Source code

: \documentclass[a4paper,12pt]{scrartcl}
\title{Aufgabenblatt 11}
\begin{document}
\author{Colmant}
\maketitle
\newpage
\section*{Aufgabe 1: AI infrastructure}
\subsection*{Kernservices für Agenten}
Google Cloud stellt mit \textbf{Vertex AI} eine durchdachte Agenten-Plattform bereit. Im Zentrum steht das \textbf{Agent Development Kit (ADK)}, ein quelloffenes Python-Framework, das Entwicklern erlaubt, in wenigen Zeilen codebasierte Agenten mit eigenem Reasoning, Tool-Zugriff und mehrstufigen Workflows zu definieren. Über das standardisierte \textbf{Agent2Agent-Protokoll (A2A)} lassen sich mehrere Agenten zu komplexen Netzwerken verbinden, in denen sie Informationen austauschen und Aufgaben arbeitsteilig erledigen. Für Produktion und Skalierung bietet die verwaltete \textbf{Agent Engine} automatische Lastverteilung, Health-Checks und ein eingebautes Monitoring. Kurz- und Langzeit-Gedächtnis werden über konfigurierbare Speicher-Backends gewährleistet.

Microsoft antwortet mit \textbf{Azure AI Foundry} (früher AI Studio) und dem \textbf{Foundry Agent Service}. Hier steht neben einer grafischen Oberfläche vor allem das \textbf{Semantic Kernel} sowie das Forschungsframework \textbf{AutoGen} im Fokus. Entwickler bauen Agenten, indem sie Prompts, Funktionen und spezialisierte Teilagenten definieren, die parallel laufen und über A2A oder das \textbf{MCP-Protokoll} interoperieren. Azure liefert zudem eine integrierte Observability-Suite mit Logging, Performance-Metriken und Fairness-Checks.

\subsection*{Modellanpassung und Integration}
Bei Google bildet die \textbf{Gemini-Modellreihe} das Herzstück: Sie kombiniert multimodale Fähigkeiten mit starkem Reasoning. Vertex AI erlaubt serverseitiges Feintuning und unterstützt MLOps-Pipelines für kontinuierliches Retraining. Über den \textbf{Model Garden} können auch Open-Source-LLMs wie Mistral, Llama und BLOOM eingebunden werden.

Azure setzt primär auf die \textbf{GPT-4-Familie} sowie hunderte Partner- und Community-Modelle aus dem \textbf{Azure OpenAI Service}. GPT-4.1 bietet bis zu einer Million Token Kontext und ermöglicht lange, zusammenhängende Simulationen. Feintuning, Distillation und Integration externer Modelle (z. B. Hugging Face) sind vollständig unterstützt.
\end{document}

..............................

EXERCISE:
Produce an exact transcription of the lines from the one containing "Microsoft antwortet mit" through the end of the records, both included, and no other lines.

SOLUTION FOR THIS TASK:
Microsoft antwortet mit \textbf{Azure AI Foundry} (früher AI Studio) und dem \textbf{Foundry Agent Service}. Hier steht neben einer grafischen Oberfläche vor allem das \textbf{Semantic Kernel} sowie das Forschungsframework \textbf{AutoGen} im Fokus. Entwickler bauen Agenten, indem sie Prompts, Funktionen und spezialisierte Teilagenten definieren, die parallel laufen und über A2A oder das \textbf{MCP-Protokoll} interoperieren. Azure liefert zudem eine integrierte Observability-Suite mit Logging, Performance-Metriken und Fairness-Checks.

\subsection*{Modellanpassung und Integration}
Bei Google bildet die \textbf{Gemini-Modellreihe} das Herzstück: Sie kombiniert multimodale Fähigkeiten mit starkem Reasoning. Vertex AI erlaubt serverseitiges Feintuning und unterstützt MLOps-Pipelines für kontinuierliches Retraining. Über den \textbf{Model Garden} können auch Open-Source-LLMs wie Mistral, Llama und BLOOM eingebunden werden.

Azure setzt primär auf die \textbf{GPT-4-Familie} sowie hunderte Partner- und Community-Modelle aus dem \textbf{Azure OpenAI Service}. GPT-4.1 bietet bis zu einer Million Token Kontext und ermöglicht lange, zusammenhängende Simulationen. Feintuning, Distillation und Integration externer Modelle (z. B. Hugging Face) sind vollständig unterstützt.
\end{document}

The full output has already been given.